弘前れんが倉庫美術館松山智一(1976年生まれ)は、ニューヨークを拠点に活動し、鮮やかな色彩と精緻な描線による絵画や、大規模なパブリック・アートとしての彫刻など、大胆さと繊細さを併せ持った作品を発表しています。その作品に描かれるのは、日本や中国、ヨーロッパなどの伝統的な絵画からの引用や、ファッション誌の切り抜き、実在する消費社会の生産物や日常生活で慣れ親しんだ商品やロゴなど、さまざまなイメージのサンプリングです。
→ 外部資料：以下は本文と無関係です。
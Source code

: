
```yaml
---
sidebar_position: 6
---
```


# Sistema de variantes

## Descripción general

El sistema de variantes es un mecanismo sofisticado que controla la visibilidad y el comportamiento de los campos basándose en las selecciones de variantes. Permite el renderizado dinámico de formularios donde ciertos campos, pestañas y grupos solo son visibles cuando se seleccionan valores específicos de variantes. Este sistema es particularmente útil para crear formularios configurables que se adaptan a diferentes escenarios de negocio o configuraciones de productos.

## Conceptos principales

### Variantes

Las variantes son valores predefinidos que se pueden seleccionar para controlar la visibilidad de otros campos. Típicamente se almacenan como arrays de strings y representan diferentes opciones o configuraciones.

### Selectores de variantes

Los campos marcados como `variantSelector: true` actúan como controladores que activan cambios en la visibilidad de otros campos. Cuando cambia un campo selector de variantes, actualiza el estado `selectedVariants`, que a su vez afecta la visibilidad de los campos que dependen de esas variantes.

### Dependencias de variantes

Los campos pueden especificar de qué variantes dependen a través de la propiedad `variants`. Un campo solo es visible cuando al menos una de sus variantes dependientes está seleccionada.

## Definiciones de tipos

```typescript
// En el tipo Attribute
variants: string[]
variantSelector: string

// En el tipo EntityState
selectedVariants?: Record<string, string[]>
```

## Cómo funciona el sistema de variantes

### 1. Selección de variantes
一見しただけでは引用元が判別不可能なほど、複雑に組み合わされた大量のイメージ群は、現代社会に生きるわたしたち自身を取り巻くものであり、いつかどこかで見ていたかもしれないものでありながら、普段は繋げて考えることの少ない、わたしたち一人一人の身体の奥底に蓄積された記憶の束が、形を持って現れたようでもあります。
こうした松山作品の制作の根底には、豊かな自然と歴史的な遺産が息づく岐阜に生まれ、アメリカ西海岸のストリートカルチャーに触れた少年時代、再び日本に戻ると、経済学を学んだ後、一度はアスリートの世界に身を置くも、デザインの道へと転身した二十代と、伝統文化から現代のカウンター・カルチャーまで、対極にあるものとして理解されることの多い世界の多様性を、身をもって実践してきた彼の半生が深く影響を及ぼしています。
本展は、松山がコロナ禍を前後する時期に制作した近作と本展で初めて発表される新作を中心に、アーティストとしての進化と深化の過程を紹介するものであり、常に新しい文化を受け入れてきた歴史が息づく街である弘前で、作家の新たな魅力を発見する機会となることでしょう。